Source texts of formatted documents:
=== Section Start ===

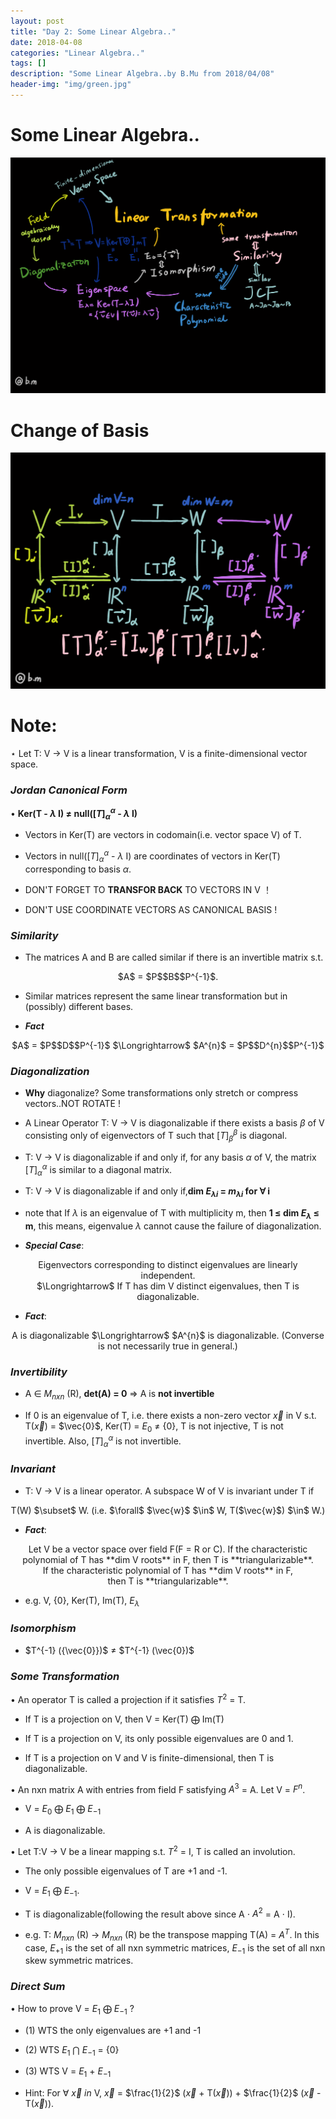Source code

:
 ```yaml
---
layout: post
title: "Day 2: Some Linear Algebra.."
date: 2018-04-08
categories: "Linear Algebra.."
tags: []
description: "Some Linear Algebra..by B.Mu from 2018/04/08"
header-img: "img/green.jpg"
---
```

# Some Linear Algebra..

![avatar](/img/la1.jpg)

# Change of Basis

![avatar](/img/la2.png)

# Note:

$\star$ Let T: V $\rightarrow$ V is a linear transformation, 
V is a finite-dimensional vector space.

### *Jordan Canonical Form*

$\bullet$ **Ker(T - $\lambda$ I) $\neq$ null($[T]_{\alpha}^{\alpha}$ - $\lambda$ I)**

- Vectors in Ker(T) are vectors in codomain(i.e. vector space V) of T.

- Vectors in null($[T]^{\alpha}_{\alpha}$ - $\lambda$ I) are coordinates 
of vectors in Ker(T) corresponding to basis $\alpha$.

- DON'T FORGET TO **TRANSFOR BACK** TO VECTORS IN V ！

- DON'T USE COORDINATE VECTORS AS CANONICAL BASIS !

### *Similarity*

- The matrices A and B are called similar if there is an invertible 
matrix s.t. 
<center>
	$A$ = $P$$B$$P^{-1}$.
</center>

- Similar matrices  represent the same linear transformation but in 
(possibly) different bases.

- ***Fact***
<center>
	$A$ = $P$$D$$P^{-1}$ $\Longrightarrow$ $A^{n}$ = $P$$D^{n}$$P^{-1}$
</center>

### *Diagonalization*

- **Why** diagonalize? Some transformations only stretch or compress vectors..NOT 
ROTATE !

- A Linear Operator T: V $\rightarrow$ V is diagonalizable if there exists 
a basis $\beta$ of V consisting only of eigenvectors of T such that 
$[T]_{\beta}^{\beta}$ is diagonal. 

- T: V $\rightarrow$ V is diagonalizable if and only if, for any basis 
$\alpha$ of V, the matrix $[T]_{\alpha}^{\alpha}$ is similar to a diagonal 
matrix.

- T: V $\rightarrow$ V is diagonalizable if and only if,**dim $E_{\lambda i}$ 
= $m_{\lambda i}$ for $\forall$ i**

- note that If $\lambda$ is an eigenvalue of T with multiplicity m, 
	then **1 $\leq$ dim $E_{\lambda}$ $\leq$ m**, this means, eigenvalue 
	$\lambda$ cannot cause the failure of diagonalization.

- ***Special Case***: 

<center>
	Eigenvectors corresponding to distinct eigenvalues are linearly independent.
</center>

<center>
	$\Longrightarrow$ If T has dim V distinct eigenvalues, then T is 
	diagonalizable.
</center>

- ***Fact***: 
<center>
	A is diagonalizable $\Longrightarrow$ $A^{n}$ is diagonalizable.
	(Converse is not necessarily true in general.)
</center>


### *Invertibility*

- A $\in$ $M_{nxn}$ (R), **det(A) = 0** $\Longrightarrow$ A is **not invertible**

- If 0 is an eigenvalue of T, i.e. there exists a non-zero vector $\vec{x}$ in V 
s.t. T($\vec{x}$) = $\vec{0}$, Ker(T) = $E_{0}$ $\neq$ {0}, T is not injective, 
T is not invertible. Also, $[T]_{\alpha}^{\alpha}$ is not invertible.

### *Invariant*

- T: V $\rightarrow$ V is a linear operator. A subspace W of V is invariant 
under T if 
<center>
	T(W) $\subset$ W. (i.e. $\forall$ $\vec{w}$ $\in$ W, T($\vec{w}$) $\in$ W.)
</center>

- ***Fact***:

<center>
	Let V be a vector space over field F(F = R or C). If the characteristic 
	polynomial of T has **dim V roots** in F, then T is **triangularizable**.
</center>
<center>
	If the characteristic polynomial of T has **dim V roots** in F,
</center>
<center>
	then T is **triangularizable**.
</center>

- e.g. V, {0}, Ker(T), Im(T), $E_{\lambda}$

### *Isomorphism*

- $T^{-1} ({\vec{0}})$ $\neq$ $T^{-1} (\vec{0})$

### *Some Transformation*

$\bullet$ An operator T is called a projection if it satisfies 
$T^{2}$ = T.

- If T is a projection on V, then V = Ker(T) $\bigoplus$ Im(T)

- If T is a projection on V, its only possible eigenvalues are 0 and 1.

- If T is a projection on V and V is finite-dimensional, then T is 
diagonalizable.

$\bullet$ An nxn matrix A with entries from field F satisfying $A^{3}$ = A. 
Let V = $F^{n}$.

- V = $E_{0}$ $\bigoplus$ $E_{1}$ $\bigoplus$ $E_{-1}$

- A is diagonalizable.

$\bullet$ Let T:V $\rightarrow$ V be a linear mapping s.t. $T^{2}$ = I, T is called an 
involution.

- The only possible eigenvalues of T are +1 and -1.

- V = $E_{1}$ $\bigoplus$ $E_{-1}$.

- T is diagonalizable(following the result above since A $\cdot$ $A^{2}$
 = A $\cdot$ I).

- e.g. T: $M_{nxn}$ (R) $\rightarrow$ $M_{nxn}$ (R) be the transpose 
mapping T(A) = $A^{T}$. In this case, $E_{+1}$ is the set of all nxn symmetric 
matrices, $E_{-1}$ is the set of all nxn skew symmetric matrices.

### *Direct Sum*

$\bullet$ How to prove V = $E_{1}$ $\bigoplus$ $E_{-1}$ ?

- (1) WTS the only eigenvalues are +1 and -1

- (2) WTS $E_{1}$ $\bigcap$ $E_{-1}$ = {0}

- (3) WTS V = $E_{1}$ + $E_{-1}$

- Hint: For $\forall$ $\vec{x}$ $in$ V, $\vec{x}$ = $\frac{1}{2}$ 
($\vec{x}$ + T($\vec{x}$)) + $\frac{1}{2}$ ($\vec{x}$ - T($\vec{x}$)).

=== Section End ===

▶ WHAT THIS TASK INVOLVES
Only the lines from the one containing "is called an" through the last line of the records should appear, each written out exactly.

▶ WRITTEN SOLUTION
$\bullet$ Let T:V $\rightarrow$ V be a linear mapping s.t. $T^{2}$ = I, T is called an 
involution.

- The only possible eigenvalues of T are +1 and -1.

- V = $E_{1}$ $\bigoplus$ $E_{-1}$.

- T is diagonalizable(following the result above since A $\cdot$ $A^{2}$
 = A $\cdot$ I).

- e.g. T: $M_{nxn}$ (R) $\rightarrow$ $M_{nxn}$ (R) be the transpose 
mapping T(A) = $A^{T}$. In this case, $E_{+1}$ is the set of all nxn symmetric 
matrices, $E_{-1}$ is the set of all nxn skew symmetric matrices.

### *Direct Sum*

$\bullet$ How to prove V = $E_{1}$ $\bigoplus$ $E_{-1}$ ?

- (1) WTS the only eigenvalues are +1 and -1

- (2) WTS $E_{1}$ $\bigcap$ $E_{-1}$ = {0}

- (3) WTS V = $E_{1}$ + $E_{-1}$

- Hint: For $\forall$ $\vec{x}$ $in$ V, $\vec{x}$ = $\frac{1}{2}$ 
($\vec{x}$ + T($\vec{x}$)) + $\frac{1}{2}$ ($\vec{x}$ - T($\vec{x}$)).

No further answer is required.